Rapidamente – e é estonteante a velocidade a que tudo isto se está a suceder – os governos europeus foram obrigados a reagir às manifestações antinucleares que começaram a aparecer mal as pessoas abriram os olhos para os riscos. Na Alemanha, milhares de pessoas formaram um cordão humano de 45 km no sábado ligando Estugarda à sua (velha) central nuclear; dois dias depois, Merkel recuou e congelou por três meses a decisão de prolongar a vida útil das suas centrais para lá do ano 2021, como tinha decidido Schroeder (e os Verdes). A Suíça suspendeu os projectos de renovação das suas centrais. E o comissário europeu da Energia, enumerando o desenrolar dramático dos acontecimentos – tremor de terra, tsunami, falha energética, aquecimento dos reactores, explosões – afirmou que o exemplo japonês mostra que o impensável até há poucos dias pode mesmo acontecer.
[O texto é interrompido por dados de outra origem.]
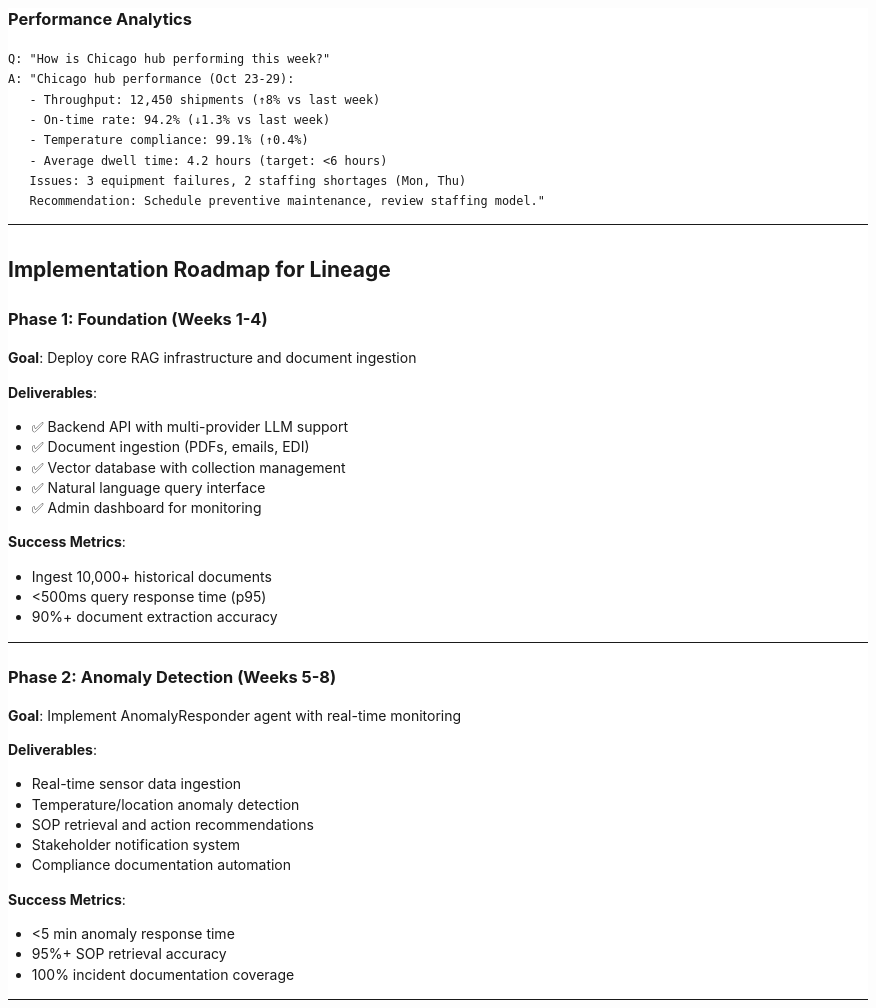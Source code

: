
 ```
```

### Performance Analytics
```
Q: "How is Chicago hub performing this week?"
A: "Chicago hub performance (Oct 23-29):
   - Throughput: 12,450 shipments (↑8% vs last week)
   - On-time rate: 94.2% (↓1.3% vs last week)
   - Temperature compliance: 99.1% (↑0.4%)
   - Average dwell time: 4.2 hours (target: <6 hours)
   Issues: 3 equipment failures, 2 staffing shortages (Mon, Thu)
   Recommendation: Schedule preventive maintenance, review staffing model."
```

---

## Implementation Roadmap for Lineage

### Phase 1: Foundation (Weeks 1-4)
**Goal**: Deploy core RAG infrastructure and document ingestion

**Deliverables**:
- ✅ Backend API with multi-provider LLM support
- ✅ Document ingestion (PDFs, emails, EDI)
- ✅ Vector database with collection management
- ✅ Natural language query interface
- ✅ Admin dashboard for monitoring

**Success Metrics**:
- Ingest 10,000+ historical documents
- <500ms query response time (p95)
- 90%+ document extraction accuracy

---

### Phase 2: Anomaly Detection (Weeks 5-8)
**Goal**: Implement AnomalyResponder agent with real-time monitoring

**Deliverables**:
- Real-time sensor data ingestion
- Temperature/location anomaly detection
- SOP retrieval and action recommendations
- Stakeholder notification system
- Compliance documentation automation

**Success Metrics**:
- <5 min anomaly response time
- 95%+ SOP retrieval accuracy
- 100% incident documentation coverage

---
A fissão do átomo é uma tecnologia do passado e invendável depois de mais este (triplo) desastre? Em termos globais talvez, mas há um canto do globo onde por vezes as notícias parecem surreais: chama-se Portugal. Na segunda feira (o próprio dia em que explodiram os reactores 2 e 3 em Fukushima) um lobby empresarial que quer lá construir uma central nuclear (a expensas dos contribuintes) avisou que vai reapresentar “ao próximo governo” o projecto já apresentado e rejeitado em 2005, dado que o terramoto no Japão “prova que esta tecnologia é segura”. Haverá limites para a insensatez?